Before his death at the age of 90, Taimanov was the world’s second oldest grandmaster (only his compatriot, Yury Averbakh was older, by four years), and both were the only two survivors left from the great Candidates Tournament in 1953 in Zurich, where he tied for eighth place. From 1946 to 1956, he was among the world’s top ten players. He played in 23 USSR Championships (a record he shared with Efim Geller), tying for first place twice. In 1952 he lost the playoff match to Mikhail Botvinnik, while in 1956, he beat Averbakh and Boris Spassky for the title.
But Taimanov is unique, as unlike his many mono-maniacal colleagues, he combined two parallel careers as a world-class player and professional concert pianist, and was able to switch seamlessly from one creative outlet to another. He played as part of a duet team with his first wife, Lyubov Bruk - and in 2000, both were immortalised in the Philips CD series 'Great Pianists of the 20th Century', which included 200 compact discs, the Taimanovs being the only duo in the set.
He met all the great players of his time, and few in the game have beaten six world champions (Botvinnik, Smyslov, Tal, Petrosian, Spassky, and Karpov) as Taimanov did; and he also played chess with several historical personalities of his era, such as Winston Churchill, Nikita Khrushchev, and Fidel Castro.
After reaching his peak in the mid-1950s, Taimanov later qualified again for the Candidates’ matches, but famously had the misfortune to face a rampant Bobby Fischer in 1971 in Vancouver, who went on to win 6-0 en route to capturing the world crown from the Soviets. “This dramatic match changed my life into hell,” Taimanov later said in a 2002 interview.
On his return home from Vancouver, a border search was ordered on Taimanov, and it proved incriminating. He was carrying US dollars, payment for an article for a Dutch magazine written by his friend and trainer Salo Flohr, and worse of all at the time, a book by Aleksandr Solzhenitsyn. While his internal exile lasted only two years, the consequences affected his chess life and the added stress was also said to have contributed heavily to the ending of his marriage to Ms. Bruk; and with it, their musical collaboration died.

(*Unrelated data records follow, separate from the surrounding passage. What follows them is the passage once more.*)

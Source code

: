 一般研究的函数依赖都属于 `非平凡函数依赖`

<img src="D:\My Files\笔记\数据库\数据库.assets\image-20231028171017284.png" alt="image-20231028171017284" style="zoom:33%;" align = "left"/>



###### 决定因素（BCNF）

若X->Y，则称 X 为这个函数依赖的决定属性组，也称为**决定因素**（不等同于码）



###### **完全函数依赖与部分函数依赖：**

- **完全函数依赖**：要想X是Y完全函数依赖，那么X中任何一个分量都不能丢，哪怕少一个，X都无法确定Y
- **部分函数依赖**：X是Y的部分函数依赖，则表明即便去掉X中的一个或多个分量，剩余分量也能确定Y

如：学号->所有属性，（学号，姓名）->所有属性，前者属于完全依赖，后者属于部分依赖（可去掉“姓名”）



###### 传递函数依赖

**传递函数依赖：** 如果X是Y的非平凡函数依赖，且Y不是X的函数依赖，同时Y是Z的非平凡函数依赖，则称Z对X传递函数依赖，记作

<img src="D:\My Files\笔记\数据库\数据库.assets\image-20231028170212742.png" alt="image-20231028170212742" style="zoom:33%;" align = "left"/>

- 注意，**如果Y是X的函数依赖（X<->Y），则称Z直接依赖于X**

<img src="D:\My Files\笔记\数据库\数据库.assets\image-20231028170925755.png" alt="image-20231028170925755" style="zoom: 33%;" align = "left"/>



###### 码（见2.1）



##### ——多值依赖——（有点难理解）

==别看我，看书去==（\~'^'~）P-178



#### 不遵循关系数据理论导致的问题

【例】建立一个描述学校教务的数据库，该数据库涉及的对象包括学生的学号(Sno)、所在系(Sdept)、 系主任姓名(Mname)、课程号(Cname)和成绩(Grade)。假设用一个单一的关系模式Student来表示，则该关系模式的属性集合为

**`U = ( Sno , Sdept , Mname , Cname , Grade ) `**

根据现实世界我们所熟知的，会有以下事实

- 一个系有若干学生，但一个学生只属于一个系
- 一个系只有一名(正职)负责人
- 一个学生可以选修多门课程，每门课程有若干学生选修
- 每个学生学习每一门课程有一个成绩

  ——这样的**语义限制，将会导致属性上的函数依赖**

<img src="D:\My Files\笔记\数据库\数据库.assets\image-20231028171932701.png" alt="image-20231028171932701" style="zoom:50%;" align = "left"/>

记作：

Taimanov never got another shot at the title because he never again qualified for the Candidates'. However, later in life, in the early 1990s, he did though capture two back-to-back World Senior titles. Taimanov was also a welcomed guest at many elite tournaments, where he would often delight chess fans by playing the piano, such as this photo I captured of the maestro tinkling the ivories in 2001 at Wijk aan Zee.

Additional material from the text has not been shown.